• **EXERCISE OBJECTIVE**: Given the records that follow, return each one verbatim.

• **Stored items**:
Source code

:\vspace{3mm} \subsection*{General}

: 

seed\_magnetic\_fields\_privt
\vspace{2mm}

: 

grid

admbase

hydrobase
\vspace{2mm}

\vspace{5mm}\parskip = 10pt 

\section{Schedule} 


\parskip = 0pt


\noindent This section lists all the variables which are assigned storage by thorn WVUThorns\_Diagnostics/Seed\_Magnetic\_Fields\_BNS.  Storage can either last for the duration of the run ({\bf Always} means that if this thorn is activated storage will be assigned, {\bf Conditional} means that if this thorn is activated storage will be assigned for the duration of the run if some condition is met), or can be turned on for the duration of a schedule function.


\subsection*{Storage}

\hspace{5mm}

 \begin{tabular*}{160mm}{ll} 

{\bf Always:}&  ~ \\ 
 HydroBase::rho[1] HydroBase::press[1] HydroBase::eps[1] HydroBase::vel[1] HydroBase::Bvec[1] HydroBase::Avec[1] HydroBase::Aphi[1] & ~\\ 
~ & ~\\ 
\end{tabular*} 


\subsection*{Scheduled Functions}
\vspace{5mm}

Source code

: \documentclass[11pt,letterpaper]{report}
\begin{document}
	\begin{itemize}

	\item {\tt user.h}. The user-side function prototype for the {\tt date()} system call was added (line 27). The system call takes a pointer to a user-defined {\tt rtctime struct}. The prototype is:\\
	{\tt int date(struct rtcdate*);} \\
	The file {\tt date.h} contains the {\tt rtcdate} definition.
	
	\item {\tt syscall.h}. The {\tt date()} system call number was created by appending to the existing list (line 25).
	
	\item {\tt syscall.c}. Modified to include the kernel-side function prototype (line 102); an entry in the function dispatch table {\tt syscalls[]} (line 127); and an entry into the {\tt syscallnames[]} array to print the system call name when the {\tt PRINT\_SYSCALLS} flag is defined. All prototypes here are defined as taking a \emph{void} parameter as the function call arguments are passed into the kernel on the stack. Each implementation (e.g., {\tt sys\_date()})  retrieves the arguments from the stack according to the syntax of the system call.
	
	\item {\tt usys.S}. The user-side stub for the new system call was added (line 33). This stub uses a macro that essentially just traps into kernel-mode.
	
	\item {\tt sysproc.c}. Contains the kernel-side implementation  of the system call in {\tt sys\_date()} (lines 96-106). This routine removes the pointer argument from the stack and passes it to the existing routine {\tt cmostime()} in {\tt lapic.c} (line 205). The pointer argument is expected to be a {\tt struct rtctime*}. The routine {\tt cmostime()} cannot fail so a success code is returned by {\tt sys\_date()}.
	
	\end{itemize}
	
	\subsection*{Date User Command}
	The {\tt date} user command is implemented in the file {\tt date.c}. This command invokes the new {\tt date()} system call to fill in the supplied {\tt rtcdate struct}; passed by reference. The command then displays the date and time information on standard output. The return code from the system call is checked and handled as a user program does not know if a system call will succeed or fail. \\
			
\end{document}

• **SOLUTION TO THE EXERCISE**:
Source code

:\vspace{3mm} \subsection*{General}

: 

seed\_magnetic\_fields\_privt
\vspace{2mm}

: 

grid

admbase

hydrobase
\vspace{2mm}

\vspace{5mm}\parskip = 10pt 

\section{Schedule} 


\parskip = 0pt


\noindent This section lists all the variables which are assigned storage by thorn WVUThorns\_Diagnostics/Seed\_Magnetic\_Fields\_BNS.  Storage can either last for the duration of the run ({\bf Always} means that if this thorn is activated storage will be assigned, {\bf Conditional} means that if this thorn is activated storage will be assigned for the duration of the run if some condition is met), or can be turned on for the duration of a schedule function.


\subsection*{Storage}

\hspace{5mm}

 \begin{tabular*}{160mm}{ll} 

{\bf Always:}&  ~ \\ 
 HydroBase::rho[1] HydroBase::press[1] HydroBase::eps[1] HydroBase::vel[1] HydroBase::Bvec[1] HydroBase::Avec[1] HydroBase::Aphi[1] & ~\\ 
~ & ~\\ 
\end{tabular*} 


\subsection*{Scheduled Functions}
\vspace{5mm}

Source code

: \documentclass[11pt,letterpaper]{report}
\begin{document}
	\begin{itemize}

	\item {\tt user.h}. The user-side function prototype for the {\tt date()} system call was added (line 27). The system call takes a pointer to a user-defined {\tt rtctime struct}. The prototype is:\\
	{\tt int date(struct rtcdate*);} \\
	The file {\tt date.h} contains the {\tt rtcdate} definition.
	
	\item {\tt syscall.h}. The {\tt date()} system call number was created by appending to the existing list (line 25).
	
	\item {\tt syscall.c}. Modified to include the kernel-side function prototype (line 102); an entry in the function dispatch table {\tt syscalls[]} (line 127); and an entry into the {\tt syscallnames[]} array to print the system call name when the {\tt PRINT\_SYSCALLS} flag is defined. All prototypes here are defined as taking a \emph{void} parameter as the function call arguments are passed into the kernel on the stack. Each implementation (e.g., {\tt sys\_date()})  retrieves the arguments from the stack according to the syntax of the system call.
	
	\item {\tt usys.S}. The user-side stub for the new system call was added (line 33). This stub uses a macro that essentially just traps into kernel-mode.
	
	\item {\tt sysproc.c}. Contains the kernel-side implementation  of the system call in {\tt sys\_date()} (lines 96-106). This routine removes the pointer argument from the stack and passes it to the existing routine {\tt cmostime()} in {\tt lapic.c} (line 205). The pointer argument is expected to be a {\tt struct rtctime*}. The routine {\tt cmostime()} cannot fail so a success code is returned by {\tt sys\_date()}.
	
	\end{itemize}
	
	\subsection*{Date User Command}
	The {\tt date} user command is implemented in the file {\tt date.c}. This command invokes the new {\tt date()} system call to fill in the supplied {\tt rtcdate struct}; passed by reference. The command then displays the date and time information on standard output. The return code from the system call is checked and handled as a user program does not know if a system call will succeed or fail. \\
			
\end{document}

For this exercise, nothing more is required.